His column in today’s Albuquerque Journal reminds me, though, of his limitations. Since he is vaguely liberal, they are limitations that apply, I fear, to many liberals and the Democratic Party.
Broder reports that two political scientists formerly in the Clinton White, House have drawn a road map to power. It is centrist, he reports, and won’t easily be accepted by the organizations that "control the Democratic party at the grassroots and dominate its fundraising, whether they be Hollywood millionaires or Internet Deaniacs."
It seems these folks "yearn for candidates who would reverse Bush’s direction on everything from Iraq to taxes to gay rights and abortion."
How terrible!
Note, please, that Broder has told us the party should be run by neither its rank-and-file members (grassroots) nor its millionaires. This leaves? Elected officials and other professional politicians in Washington and elsewhere. Yes, the same folks who brought us Al Gore and John Kerry!
Also, that Broder is bieng "practical," shunting policy aside or changing it to win.
Thus, Broder goes on to tell us the political scientists say the party must revise "Democratic doctrine on both national security and social/moral issues."
(If there is Democratic doctrine on national security, I don’t know what it is. Sadly, it's clear the party does not oppose the war on its merits.)
Why revise those doctrines? Because, says Broder, the perceptions that Democrats are weak on terrorism and hostile to the religious has cost them a lot of Catholic votes, particularly Catholic women’s votes.
Conclusion: find a Roman Catholic, preferably a Midwesterner because the experts point out that Midwestern states can swing an election. Somebody with a solid marriage, who goes to church and can express sympathy with those who hate abortion and gay rights.

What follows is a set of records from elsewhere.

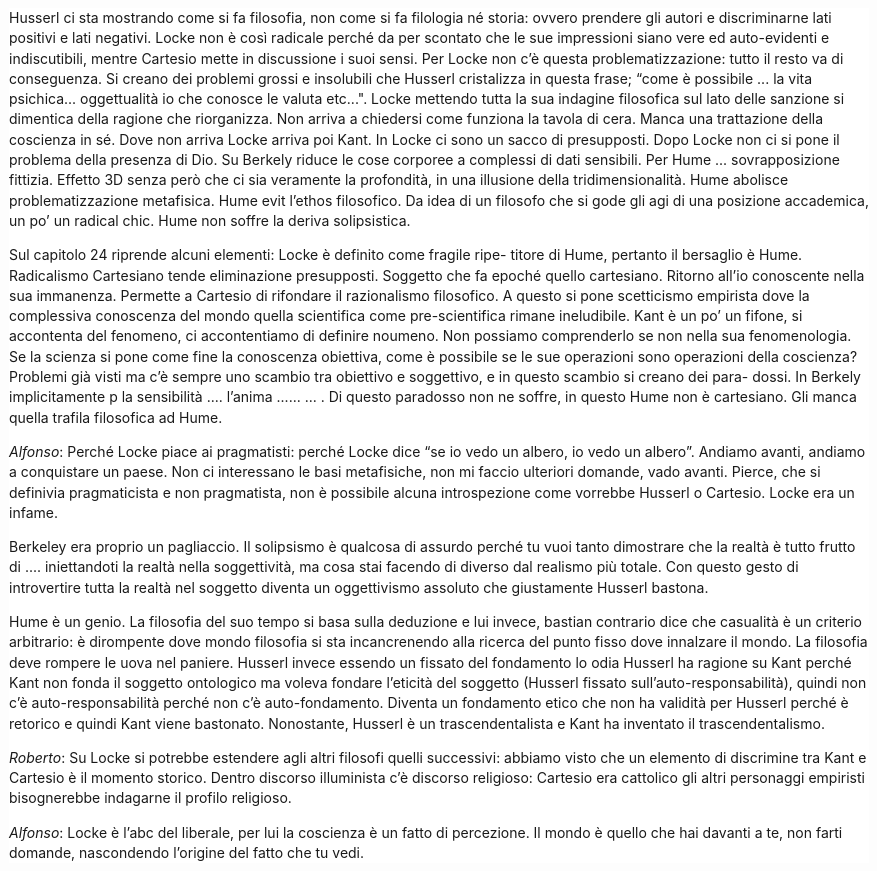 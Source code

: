 Husserl ci sta mostrando come si fa filosofia, non come si fa filologia né storia: ovvero prendere gli autori e discriminarne lati positivi e lati negativi. Locke non è così radicale perché da per scontato che le sue impressioni siano vere ed auto-evidenti e indiscutibili, mentre Cartesio mette in discussione i suoi sensi. Per Locke non c’è questa problematizzazione: tutto il resto va di conseguenza. Si creano dei problemi grossi e insolubili che Husserl cristalizza in questa frase; “come è possibile ... la vita psichica... oggettualità io che conosce le valuta etc...". Locke mettendo tutta la sua indagine filosofica sul lato delle sanzione si dimentica della ragione che riorganizza. Non arriva a chiedersi come funziona la tavola di cera. Manca una trattazione della coscienza in sé. Dove non arriva Locke arriva poi Kant. In Locke ci sono un sacco di presupposti. Dopo Locke non ci si pone il problema della presenza di Dio. Su Berkely riduce le cose corporee a complessi di dati sensibili. Per Hume ... sovrapposizione fittizia. Effetto 3D senza però che ci sia veramente la profondità, in una illusione della tridimensionalità. Hume abolisce problematizzazione metafisica. Hume evit l’ethos filosofico. Da idea di un filosofo che si gode gli agi di una posizione accademica, un po’ un radical chic. Hume non soffre la deriva solipsistica.

Sul capitolo 24 riprende alcuni elementi: Locke è definito come fragile ripe- titore di Hume, pertanto il bersaglio è Hume. Radicalismo Cartesiano tende eliminazione presupposti. Soggetto che fa epoché quello cartesiano. Ritorno all’io conoscente nella sua immanenza. Permette a Cartesio di rifondare il razionalismo filosofico. A questo si pone scetticismo empirista dove la complessiva conoscenza del mondo quella scientifica come pre-scientifica rimane ineludibile. Kant è un po’ un fifone, si accontenta del fenomeno, ci accontentiamo di definire noumeno. Non possiamo comprenderlo se non nella sua fenomenologia. Se la scienza si pone come fine la conoscenza obiettiva, come è possibile se le sue operazioni sono operazioni della coscienza? Problemi già visti ma c’è sempre uno scambio tra obiettivo e soggettivo, e in questo scambio si creano dei para- dossi. In Berkely implicitamente p la sensibilità .... l’anima ...... ... . Di questo paradosso non ne soffre, in questo Hume non è cartesiano. Gli manca quella trafila filosofica ad Hume.

_Alfonso_: Perché Locke piace ai pragmatisti: perché Locke dice “se io vedo un albero, io vedo un albero”. Andiamo avanti, andiamo a conquistare un paese. Non ci interessano le basi metafisiche, non mi faccio ulteriori domande, vado avanti. Pierce, che si definivia pragmaticista e non pragmatista, non è possibile alcuna introspezione come vorrebbe Husserl o Cartesio. Locke era un infame.

Berkeley era proprio un pagliaccio. Il solipsismo è qualcosa di assurdo perché tu vuoi tanto dimostrare che la realtà è tutto frutto di .... iniettandoti la realtà nella soggettività, ma cosa stai facendo di diverso dal realismo più totale. Con questo gesto di introvertire tutta la realtà nel soggetto diventa un oggettivismo assoluto che giustamente Husserl bastona.

Hume è un genio. La filosofia del suo tempo si basa sulla deduzione e lui invece, bastian contrario dice che casualità è un criterio arbitrario: è dirompente dove mondo filosofia si sta incancrenendo alla ricerca del punto fisso dove innalzare il mondo. La filosofia deve rompere le uova nel paniere. Husserl invece essendo un fissato del fondamento lo odia Husserl ha ragione su Kant perché Kant non fonda il soggetto ontologico ma voleva fondare l’eticità del soggetto (Husserl fissato sull’auto-responsabilità), quindi non c’è auto-responsabilità perché non c’è auto-fondamento. Diventa un fondamento etico che non ha validità per Husserl perché è retorico e quindi Kant viene bastonato. Nonostante, Husserl è un trascendentalista e Kant ha inventato il trascendentalismo.

_Roberto_: Su Locke si potrebbe estendere agli altri filosofi quelli successivi: abbiamo visto che un elemento di discrimine tra Kant e Cartesio è il momento storico. Dentro discorso illuminista c’è discorso religioso: Cartesio era cattolico gli altri personaggi empiristi bisognerebbe indagarne il profilo religioso.

_Alfonso_: Locke è l’abc del liberale, per lui la coscienza è un fatto di percezione. Il mondo è quello che hai davanti a te, non farti domande, nascondendo l’origine del fatto che tu vedi.



[^1]: Lancio un sasso e nascondo la mano: Hume la pensa come la questione della mente bicamerale?
[^2]: Ovvero sè stesso, che vuol dire colui che fa l'operazione di dissoluzione stessa, dissolve l'ego puro stesso e quindi non può giustificare le sue operazioni stesse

In other words, Kerry was a stiff. Agreed, but recommending a live candidate is hardly political analysis, no less a path to power.
Broder tells us Tom Vilsack of Iowa, who is Roman Catholic, and Evan Bayh of Indiana, Protestant but otherwise qualified, might fit the bill. He’s less enamoured of Hillary Clinton.

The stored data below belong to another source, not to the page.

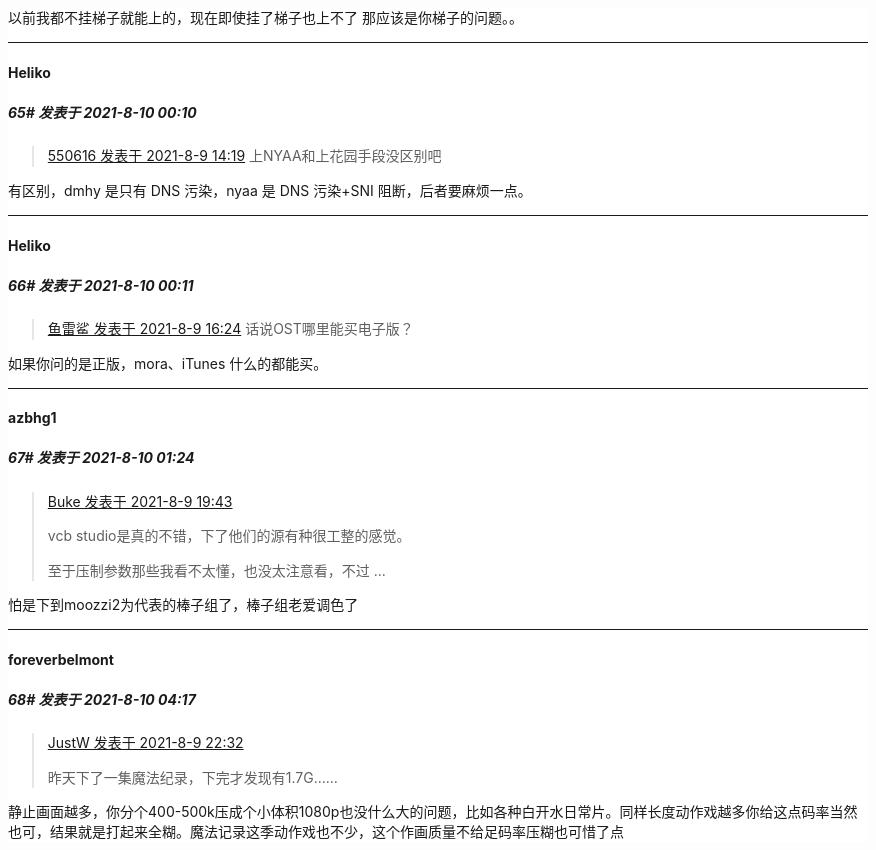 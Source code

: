 以前我都不挂梯子就能上的，现在即使挂了梯子也上不了</blockquote>
那应该是你梯子的问题。。


*****

####  Heliko  
##### 65#       发表于 2021-8-10 00:10


<blockquote><a href="httphttps://bbs.saraba1st.com/2b/forum.php?mod=redirect&amp;goto=findpost&amp;pid=52302724&amp;ptid=2019843" target="_blank">550616 发表于 2021-8-9 14:19</a>
上NYAA和上花园手段没区别吧</blockquote>
有区别，dmhy 是只有 DNS 污染，nyaa 是 DNS 污染+SNI 阻断，后者要麻烦一点。


*****

####  Heliko  
##### 66#       发表于 2021-8-10 00:11


<blockquote><a href="httphttps://bbs.saraba1st.com/2b/forum.php?mod=redirect&amp;goto=findpost&amp;pid=52304421&amp;ptid=2019843" target="_blank">鱼雷鲨 发表于 2021-8-9 16:24</a>
话说OST哪里能买电子版？</blockquote>
如果你问的是正版，mora、iTunes 什么的都能买。


                                               

*****

####  azbhg1  
##### 67#       发表于 2021-8-10 01:24


<blockquote><a href="httphttps://bbs.saraba1st.com/2b/forum.php?mod=redirect&amp;goto=findpost&amp;pid=52306787&amp;ptid=2019843" target="_blank">Buke 发表于 2021-8-9 19:43</a>

vcb studio是真的不错，下了他们的源有种很工整的感觉。

至于压制参数那些我看不太懂，也没太注意看，不过 ...</blockquote>
怕是下到moozzi2为代表的棒子组了，棒子组老爱调色了


                                                 

*****

####  foreverbelmont  
##### 68#       发表于 2021-8-10 04:17


<blockquote><a href="httphttps://bbs.saraba1st.com/2b/forum.php?mod=redirect&amp;goto=findpost&amp;pid=52308701&amp;ptid=2019843" target="_blank">JustW 发表于 2021-8-9 22:32</a>

昨天下了一集魔法纪录，下完才发现有1.7G……</blockquote>
静止画面越多，你分个400-500k压成个小体积1080p也没什么大的问题，比如各种白开水日常片。同样长度动作戏越多你给这点码率当然也可，结果就是打起来全糊。魔法记录这季动作戏也不少，这个作画质量不给足码率压糊也可惜了点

And there you have Broder’s recipe for regaining power. No matter that it takes no account of the GOP’s rightward drift under Bush Jr, leaving Democrats to follow Republicans to the right. Or that it positions the Democrats so close to the Republicans that voters may – once again – decide Republicans can do Republicanism better.
It’s the Clinton strategy all over again – triangulate, find a place between your opponents and your party base. Broder knows it worked for Bill Clinton, but it seems to have escaped him that it’s failed twice since.

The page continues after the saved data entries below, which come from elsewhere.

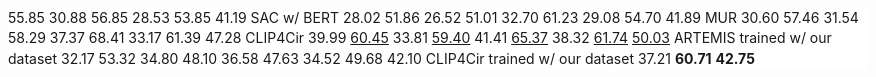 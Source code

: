 <td style="text-align: center;">55.85</td>
<td style="text-align: center;">30.88</td>
<td style="text-align: center;">56.85</td>
<td style="text-align: center;">28.53</td>
<td style="text-align: center;">53.85</td>
<td style="text-align: center;">41.19</td>
</tr>
<tr>
<td style="text-align: left;">SAC w/ BERT <span class="citation" data-cites="jandial2022sac"></span></td>
<td style="text-align: center;">28.02</td>
<td style="text-align: center;">51.86</td>
<td style="text-align: center;">26.52</td>
<td style="text-align: center;">51.01</td>
<td style="text-align: center;">32.70</td>
<td style="text-align: center;">61.23</td>
<td style="text-align: center;">29.08</td>
<td style="text-align: center;">54.70</td>
<td style="text-align: center;">41.89</td>
</tr>
<tr>
<td style="text-align: left;">MUR <span class="citation" data-cites="chen2022mur"></span></td>
<td style="text-align: center;">30.60</td>
<td style="text-align: center;">57.46</td>
<td style="text-align: center;">31.54</td>
<td style="text-align: center;">58.29</td>
<td style="text-align: center;">37.37</td>
<td style="text-align: center;">68.41</td>
<td style="text-align: center;">33.17</td>
<td style="text-align: center;">61.39</td>
<td style="text-align: center;">47.28</td>
</tr>
<tr>
<td style="text-align: left;">CLIP4Cir <span class="citation" data-cites="baldrati2022clip4cir"></span></td>
<td style="text-align: center;">39.99</td>
<td style="text-align: center;"><u>60.45</u></td>
<td style="text-align: center;">33.81</td>
<td style="text-align: center;"><u>59.40</u></td>
<td style="text-align: center;">41.41</td>
<td style="text-align: center;"><u>65.37</u></td>
<td style="text-align: center;">38.32</td>
<td style="text-align: center;"><u>61.74</u></td>
<td style="text-align: center;"><u>50.03</u></td>
</tr>
<tr>
<td style="text-align: left;">ARTEMIS <span class="citation" data-cites="delmas2022artemis"></span> trained w/ our dataset</td>
<td style="text-align: center;">32.17</td>
<td style="text-align: center;">53.32</td>
<td style="text-align: center;">34.80</td>
<td style="text-align: center;">48.10</td>
<td style="text-align: center;">36.58</td>
<td style="text-align: center;">47.63</td>
<td style="text-align: center;">34.52</td>
<td style="text-align: center;">49.68</td>
<td style="text-align: center;">42.10</td>
</tr>
<tr>
<td style="text-align: left;">CLIP4Cir <span class="citation" data-cites="baldrati2022clip4cir"></span> trained w/ our dataset</td>
<td style="text-align: center;">37.21</td>
<td style="text-align: center;"><strong>60.71</strong></td>
<td style="text-align: center;"><strong>42.75</strong></td>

Further, he never mentions that the Democratic Party became feeble under Clinton. Or that Clinton’s agenda was only nominally Democratic. What’s the point of winning power to push Republican policies?
Nor does Broder mention the virtue of believing in something, an advantage for George W. Bush in two elections.
But here's the crux of the matter - nowhere in his column does Broder mention corporate power. Surely, it’s obvious that the question before our nation is shall we regain our imperfect democracy or give up, accepting the continued domination of Corporate America? If so, that oversight demonstrates the full bankruptcy of Broder’s thinking. Of liberal thinking, maybe, in 2005.
How many elections must Democrats lose before they decide to offer a choice, not an echo.